What to produce: In the entries below, which lines run from the one containing "- [] Não deve ser possível fazer depósito" to the one containing "- [] Não deve ser possível fazer saque em"? Copy exactly those lines, ends included, and no others.

BEGIN Input data

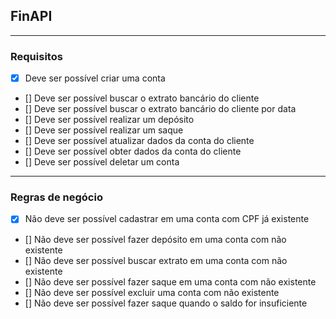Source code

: ## FinAPI

---

### Requisitos

- [x] Deve ser possível criar uma conta 
- [] Deve ser possível buscar o extrato bancário do cliente
- [] Deve ser possível buscar o extrato bancário do cliente por data
- [] Deve ser possível realizar um depósito 
- [] Deve ser possível realizar um saque
- [] Deve ser possível atualizar dados da conta do cliente
- [] Deve ser possível obter dados da conta do cliente 
- [] Deve ser possível deletar um conta 

---

### Regras de negócio

- [x] Não deve ser possível cadastrar em uma conta com CPF já existente
- [] Não deve ser possível fazer depósito em uma conta com não existente
- [] Não deve ser possível buscar extrato em uma conta com não existente
- [] Não deve ser possível fazer saque em uma conta com não existente
- [] Não deve ser possível excluir uma conta com não existente
- [] Não deve ser possível fazer saque quando o saldo for insuficiente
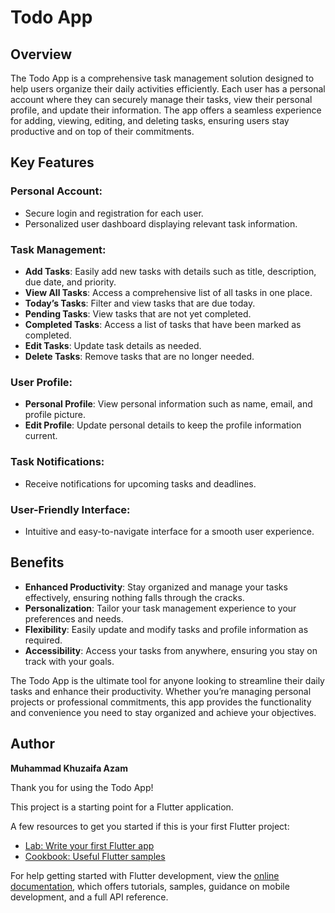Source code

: # Todo App

## Overview
The Todo App is a comprehensive task management solution designed to help users organize their daily activities efficiently. Each user has a personal account where they can securely manage their tasks, view their personal profile, and update their information. The app offers a seamless experience for adding, viewing, editing, and deleting tasks, ensuring users stay productive and on top of their commitments.

## Key Features

### Personal Account:
- Secure login and registration for each user.
- Personalized user dashboard displaying relevant task information.

### Task Management:
- **Add Tasks**: Easily add new tasks with details such as title, description, due date, and priority.
- **View All Tasks**: Access a comprehensive list of all tasks in one place.
- **Today’s Tasks**: Filter and view tasks that are due today.
- **Pending Tasks**: View tasks that are not yet completed.
- **Completed Tasks**: Access a list of tasks that have been marked as completed.
- **Edit Tasks**: Update task details as needed.
- **Delete Tasks**: Remove tasks that are no longer needed.

### User Profile:
- **Personal Profile**: View personal information such as name, email, and profile picture.
- **Edit Profile**: Update personal details to keep the profile information current.

### Task Notifications:
- Receive notifications for upcoming tasks and deadlines.

### User-Friendly Interface:
- Intuitive and easy-to-navigate interface for a smooth user experience.

## Benefits
- **Enhanced Productivity**: Stay organized and manage your tasks effectively, ensuring nothing falls through the cracks.
- **Personalization**: Tailor your task management experience to your preferences and needs.
- **Flexibility**: Easily update and modify tasks and profile information as required.
- **Accessibility**: Access your tasks from anywhere, ensuring you stay on track with your goals.

The Todo App is the ultimate tool for anyone looking to streamline their daily tasks and enhance their productivity. Whether you’re managing personal projects or professional commitments, this app provides the functionality and convenience you need to stay organized and achieve your objectives.

## Author
**Muhammad Khuzaifa Azam**

Thank you for using the Todo App!


This project is a starting point for a Flutter application.

A few resources to get you started if this is your first Flutter project:

- [Lab: Write your first Flutter app](https://docs.flutter.dev/get-started/codelab)
- [Cookbook: Useful Flutter samples](https://docs.flutter.dev/cookbook)

For help getting started with Flutter development, view the
[online documentation](https://docs.flutter.dev/), which offers tutorials,
samples, guidance on mobile development, and a full API reference.
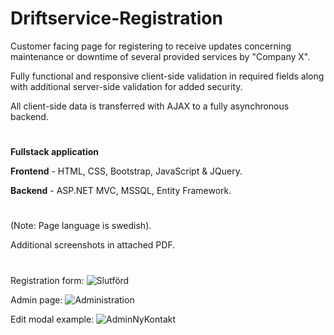 # Driftservice-Registration

Customer facing page for registering to receive updates concerning maintenance or downtime of several provided services by "Company X".

Fully functional and responsive client-side validation in required fields along with additional server-side validation for added security.

All client-side data is transferred with AJAX to a fully asynchronous backend.
#
<b>Fullstack application</b>

<b>Frontend</b> - HTML, CSS, Bootstrap, JavaScript & JQuery.

<b>Backend</b> - ASP.NET MVC, MSSQL, Entity Framework.
#
(Note: Page language is swedish).

Additional screenshots in attached PDF.
#

Registration form:
![Slutförd](https://user-images.githubusercontent.com/65503426/133174543-0f19621c-ccbc-4772-bbd4-4385551f7d23.JPG)

Admin page:
![Administration](https://user-images.githubusercontent.com/65503426/133174751-a5b7cd46-74f0-4887-8319-b6d3feee2d3f.JPG)

Edit modal example:
![AdminNyKontakt](https://user-images.githubusercontent.com/65503426/133174847-2fa34c67-f9be-40a6-8af6-edf51d25a9b9.JPG)
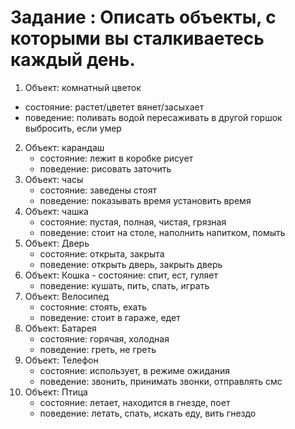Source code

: # Задание : Описать объекты, с которыми вы сталкиваетесь каждый день.

1. Объект: комнатный цветок
 -  состояние: растет/цветет
               вянет/засыхает
 -  поведение: поливать водой
               пересаживать в другой горшок
               выбросить, если умер
               
2. Объект: карандаш
     - состояние: лежит в коробке
                  рисует
     - поведение: рисовать
                  заточить
3. Объект: часы
      - состояние: заведены
                   стоят
      - поведение: показывать время
                   установить время
4. Объект: чашка
      - состояние: пустая, полная, чистая, грязная
      - поведение: стоит на столе, наполнить напитком, помыть
5. Объект: Дверь
      - состояние: открыта, закрыта
      - поведение: открыть дверь, закрыть дверь
6. Объект: Кошка
       - состояние: спит, ест, гуляет
      - поведение: кушать, пить, спать, играть
7. Объект: Велосипед
      - состояние: стоять, ехать
      - поведение: стоит в гараже, едет
8. Объект: Батарея
      - состояние: горячая, холодная
      - поведение: греть, не греть
 9. Объект: Телефон 
      - состояние: использует, в режиме ожидания
      - поведение: звонить, принимать звонки, отправлять смс
 10. Объект: Птица
      - состояние: летает, находится в гнезде, поет
      - поведение: летать, спать, искать еду, вить гнездо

END Input data

Task output:
- [] Não deve ser possível fazer depósito em uma conta com não existente
- [] Não deve ser possível buscar extrato em uma conta com não existente
- [] Não deve ser possível fazer saque em uma conta com não existente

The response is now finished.